(About this exercise):
Give the number of lines below that contain "cluster", with no other output.

=== Dataset excerpts ===

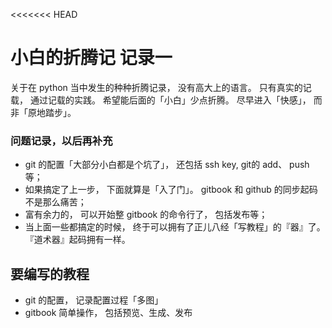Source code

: <<<<<<< HEAD
# 小白的折腾记 记录一

关于在 python 当中发生的种种折腾记录， 没有高大上的语言。 只有真实的记载， 通过记载的实践。 希望能后面的「小白」少点折腾。 尽早进入「快感」， 而非「原地踏步」。


### 问题记录，以后再补充

- git 的配置「大部分小白都是个坑了」， 还包括 ssh key, git的 add、 push 等；
- 如果搞定了上一步， 下面就算是「入了门」。 gitbook 和 github 的同步起码不是那么痛苦；
- 富有余力的， 可以开始整 gitbook 的命令行了， 包括发布等；
- 当上面一些都搞定的时候， 终于可以拥有了正儿八经「写教程」的『器』了。 『道术器』起码拥有一样。

## 要编写的教程

- git 的配置， 记录配置过程「多图」
- gitbook 简单操作， 包括预览、生成、发布


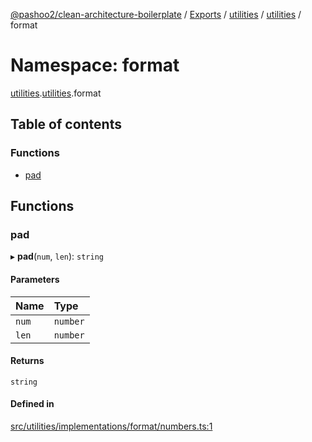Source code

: [@pashoo2/clean-architecture-boilerplate](../README.md) / [Exports](../modules.md) / [utilities](utilities.md) / [utilities](utilities.utilities-1.md) / format

# Namespace: format

[utilities](utilities.md).[utilities](utilities.utilities-1.md).format

## Table of contents

### Functions

- [pad](utilities.utilities-1.format.md#pad)

## Functions

### pad

▸ **pad**(`num`, `len`): `string`

#### Parameters

| Name | Type |
| :------ | :------ |
| `num` | `number` |
| `len` | `number` |

#### Returns

`string`

#### Defined in

[src/utilities/implementations/format/numbers.ts:1](https://github.com/pashoo2/clean-architecture-boilerplate/blob/e82048b/src/utilities/implementations/format/numbers.ts#L1)
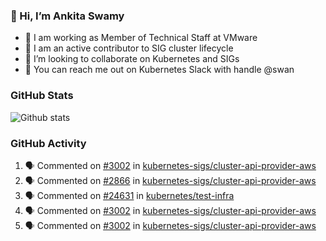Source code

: ### 👋 Hi, I’m Ankita Swamy 

- 💼 I am working as Member of Technical Staff at VMware
- 👀 I am an active contributor to SIG cluster lifecycle 
- 💞️ I’m looking to collaborate on Kubernetes and SIGs
- 💬 You can reach me out on Kubernetes Slack with handle @swan

### GitHub Stats
![Github stats](https://github-readme-stats.vercel.app/api?username=Ankitasw&count_private=true&show_icons=true&theme=tokyonight)

### GitHub Activity 
<!--START_SECTION:activity-->
1. 🗣 Commented on [#3002](https://github.com/kubernetes-sigs/cluster-api-provider-aws/issues/3002) in [kubernetes-sigs/cluster-api-provider-aws](https://github.com/kubernetes-sigs/cluster-api-provider-aws)
2. 🗣 Commented on [#2866](https://github.com/kubernetes-sigs/cluster-api-provider-aws/issues/2866) in [kubernetes-sigs/cluster-api-provider-aws](https://github.com/kubernetes-sigs/cluster-api-provider-aws)
3. 🗣 Commented on [#24631](https://github.com/kubernetes/test-infra/issues/24631) in [kubernetes/test-infra](https://github.com/kubernetes/test-infra)
4. 🗣 Commented on [#3002](https://github.com/kubernetes-sigs/cluster-api-provider-aws/issues/3002) in [kubernetes-sigs/cluster-api-provider-aws](https://github.com/kubernetes-sigs/cluster-api-provider-aws)
5. 🗣 Commented on [#3002](https://github.com/kubernetes-sigs/cluster-api-provider-aws/issues/3002) in [kubernetes-sigs/cluster-api-provider-aws](https://github.com/kubernetes-sigs/cluster-api-provider-aws)
<!--END_SECTION:activity-->
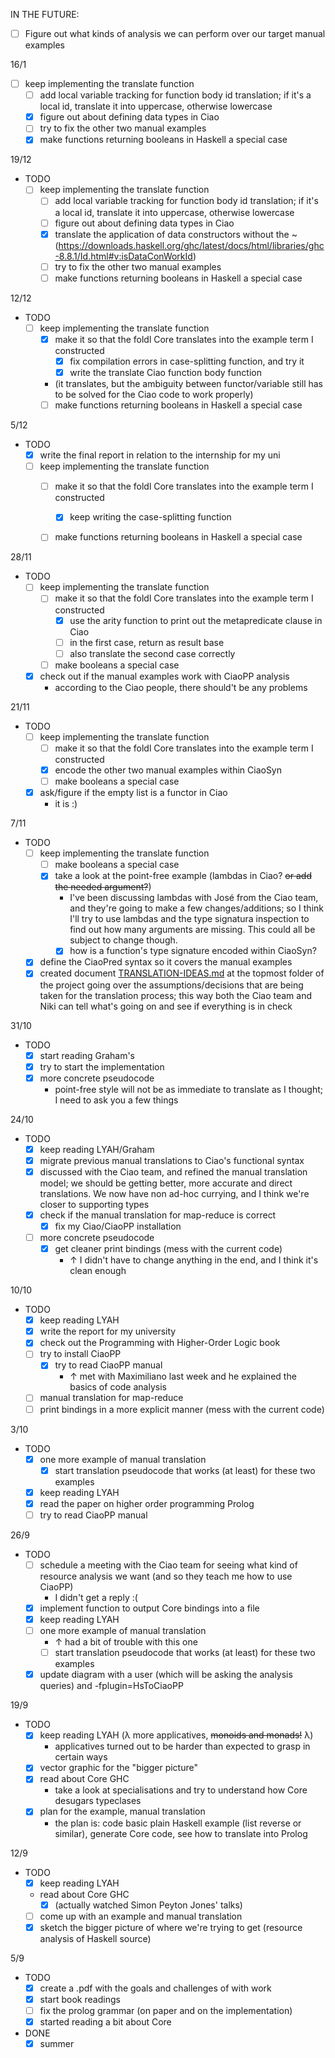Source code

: IN THE FUTURE:

- [ ] Figure out what kinds of analysis we can perform over our target manual examples

16/1
  - [ ] keep implementing the translate function
    - [ ] add local variable tracking for function body id translation; if it's a local id, translate it into uppercase, otherwise lowercase
    - [x] figure out about defining data types in Ciao
    - [ ] try to fix the other two manual examples 
    - [x] make functions returning booleans in Haskell a special case

19/12

- TODO
  - [ ] keep implementing the translate function
    - [ ] add local variable tracking for function body id translation; if it's a local id, translate it into uppercase, otherwise lowercase
    - [ ] figure out about defining data types in Ciao
    - [x] translate the application of data constructors without the ~ (https://downloads.haskell.org/ghc/latest/docs/html/libraries/ghc-8.8.1/Id.html#v:isDataConWorkId)
    - [ ] try to fix the other two manual examples 
    - [ ] make functions returning booleans in Haskell a special case

12/12

- TODO
  - [ ] keep implementing the translate function
    - [x] make it so that the foldl Core translates into the example term I constructed
      - [x] fix compilation errors in case-splitting function, and try it
      - [x] write the translate Ciao function body function
    - (it translates, but the ambiguity between functor/variable still has to be solved for the Ciao code to work properly)
    - [ ] make functions returning booleans in Haskell a special case

5/12

- TODO
  - [x] write the final report in relation to the internship for my uni
  - [ ] keep implementing the translate function
    - [ ] make it so that the foldl Core translates into the example term I constructed
      - [x] keep writing the case-splitting function
    - [ ] make functions returning booleans in Haskell a special case


28/11
- TODO
  - [ ] keep implementing the translate function
    - [ ] make it so that the foldl Core translates into the example term I constructed
      - [x] use the arity function to print out the metapredicate clause in Ciao
      - [ ] in the first case, return as result base
      - [ ] also translate the second case correctly
    - [ ] make booleans a special case
  - [x] check out if the manual examples work with CiaoPP analysis
    - according to the Ciao people, there should't be any problems

21/11

- TODO
  - [ ] keep implementing the translate function
    - [ ] make it so that the foldl Core translates into the example term I constructed
    - [x] encode the other two manual examples within CiaoSyn
    - [ ] make booleans a special case
  - [x] ask/figure if the empty list is a functor in Ciao
    - it is :)

7/11

- TODO
  - [ ] keep implementing the translate function
    - [ ] make booleans a special case
    - [x] take a look at the point-free example (lambdas in Ciao? ~~or add the needed argument?~~)
      - I've been discussing lambdas with José from the Ciao team, and they're going to make a few changes/additions;
      so I think I'll try to use lambdas and the type signatura inspection to find out how many arguments are missing.
      This could all be subject to change though.
      - [x] how is a function's type signature encoded within CiaoSyn?
  - [x] define the CiaoPred syntax so it covers the manual examples
  - [x] created document [TRANSLATION-IDEAS.md](https://github.com/imdea-software/hs-to-ciao/blob/master/TRANSLATION-IDEAS.md) at the topmost folder of the project going over the assumptions/decisions
  that are being taken for the translation process; this way both the Ciao team and Niki can tell what's going on and see if   everything is in check

31/10

- TODO
  - [x] start reading Graham's
  - [x] try to start the implementation
  - [x] more concrete pseudocode
    - point-free style will not be as immediate to translate as I thought; I need to ask you a few things
    
24/10

- TODO
  - [x] keep reading LYAH/Graham
  - [x] migrate previous manual translations to Ciao's functional syntax
  - [x] discussed with the Ciao team, and refined the manual translation model; we should be getting better, more accurate and direct translations. We now have non ad-hoc currying, and I think we're closer to supporting types
  - [x] check if the manual translation for map-reduce is correct
    - [x] fix my Ciao/CiaoPP installation
  - [ ] more concrete pseudocode
    - [x] get cleaner print bindings (mess with the current code)
      - ↑ I didn't have to change anything in the end, and I think it's clean enough

10/10

- TODO
  - [x] keep reading LYAH
  - [x] write the report for my university
  - [x] check out the Programming with Higher-Order Logic book
  - [ ] try to install CiaoPP
    - [x] try to read CiaoPP manual
      - ↑ met with Maximiliano last week and he explained the basics of code analysis
  - [ ] manual translation for map-reduce
  - [ ] print bindings in a more explicit manner (mess with the current code)

3/10

- TODO
  - [x] one more example of manual translation
    - [x] start translation pseudocode that works (at least) for these two examples
  - [x] keep reading LYAH
  - [x] read the paper on higher order programming Prolog
  - [ ] try to read CiaoPP manual

26/9

- TODO
  - [ ] schedule a meeting with the Ciao team for seeing what kind of resource analysis we want (and so they teach me how to use CiaoPP)
    - I didn't get a reply :(
  - [x] implement function to output Core bindings into a file
  - [x] keep reading LYAH
  - [ ] one more example of manual translation
    - ↑ had a bit of trouble with this one
    - [ ] start translation pseudocode that works (at least) for these two examples
  - [x] update diagram with a user (which will be asking the analysis queries) and -fplugin=HsToCiaoPP 
  
19/9

- TODO
  - [x] keep reading LYAH (λ more applicatives, ~~monoids and monads!~~ λ)
      - applicatives turned out to be harder than expected to grasp in certain ways
  - [x] vector graphic for the "bigger picture"
  - [x] read about Core GHC
      - take a look at specialisations and try to understand how Core desugars
        typeclases
  - [x] plan for the example, manual translation
      - the plan is: code basic plain Haskell example (list reverse or similar),
        generate Core code, see how to translate into Prolog
  
12/9

- TODO
  - [X] keep reading LYAH
  - read about Core GHC 
    - [X] (actually watched Simon Peyton Jones' talks)
  - [ ] come up with an example and manual translation
  - [X] sketch the bigger picture of where we're trying to get (resource analysis of Haskell source)

5/9

- TODO
  - [x] create a .pdf with the goals and challenges of with work 
  - [x] start book readings 
  - [ ] fix the prolog grammar (on paper and on the implementation)
  - [x] started reading a bit about Core

- DONE 
  - [x] summer  
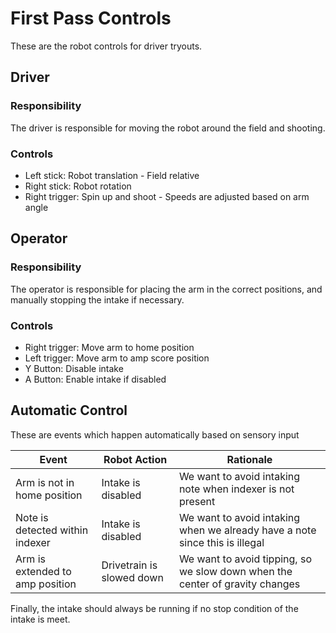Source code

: # First Pass Controls
These are the robot controls for driver tryouts.

## Driver

### Responsibility
The driver is responsible for moving the robot around the field and shooting.

### Controls
- Left stick: Robot translation - Field relative
- Right stick: Robot rotation
- Right trigger: Spin up and shoot - Speeds are adjusted based on arm angle


## Operator

### Responsibility
The operator is responsible for placing the arm in the correct positions, and manually stopping the intake if necessary. 

### Controls
- Right trigger: Move arm to home position
- Left trigger: Move arm to amp score position
- Y Button: Disable intake
- A Button: Enable intake if disabled

## Automatic Control
These are events which happen automatically based on sensory input

| Event | Robot Action | Rationale |
| ----- | ------------ | --------- |
| Arm is not in home position | Intake is disabled | We want to avoid intaking note when indexer is not present |
| Note is detected within indexer | Intake is disabled | We want to avoid intaking when we already have a note since this is illegal |
| Arm is extended to amp position | Drivetrain is slowed down | We want to avoid tipping, so we slow down when the center of gravity changes |

Finally, the intake should always be running if no stop condition of the intake is meet. 

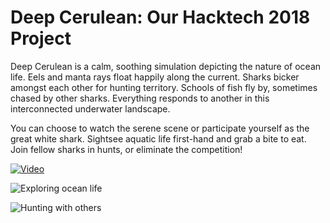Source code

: # Deep Cerulean: Our Hacktech 2018 Project

Deep Cerulean is a calm, soothing simulation depicting the nature of ocean life. Eels and manta rays float happily along the current. Sharks bicker amongst each other for hunting territory. Schools of fish fly by, sometimes chased by other sharks. Everything responds to another in this interconnected underwater landscape.

You can choose to watch the serene scene or participate yourself as the great white shark. Sightsee aquatic life first-hand and grab a bite to eat. Join fellow sharks in hunts, or eliminate the competition!

[![Video](https://i.imgur.com/nRJ5FJi.png)](https://youtu.be/nY0dQdIIVDk)

![Exploring ocean life](https://challengepost-s3-challengepost.netdna-ssl.com/photos/production/software_photos/000/611/422/datas/gallery.jpg)

![Hunting with others](https://challengepost-s3-challengepost.netdna-ssl.com/photos/production/software_photos/000/611/425/datas/gallery.jpg)
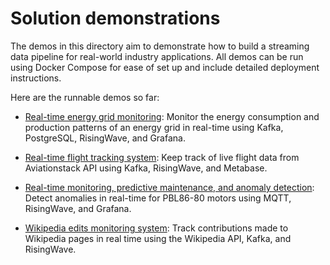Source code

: # Solution demonstrations

The demos in this directory aim to demonstrate how to build a streaming data pipeline for real-world industry applications. All demos can be run using Docker Compose for ease of set up and include detailed deployment instructions.

Here are the runnable demos so far:

* [Real-time energy grid monitoring](/03-solution-demos/energy_grid/): Monitor the energy consumption and production patterns of an energy grid in real-time using Kafka, PostgreSQL, RisingWave, and Grafana.

* [Real-time flight tracking system](/03-solution-demos/flights_tracking/): Keep track of live flight data from Aviationstack API using Kafka, RisingWave, and Metabase.

* [Real-time monitoring, predictive maintenance, and anomaly detection](/03-solution-demos/iot_demo/): Detect anomalies in real-time for PBL86-80 motors using MQTT, RisingWave, and Grafana.

* [Wikipedia edits monitoring system](/03-solution-demos/wikipedia_monitoring/): Track contributions made to Wikipedia pages in real time using the Wikipedia API, Kafka, and RisingWave.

===

(Written solution):
5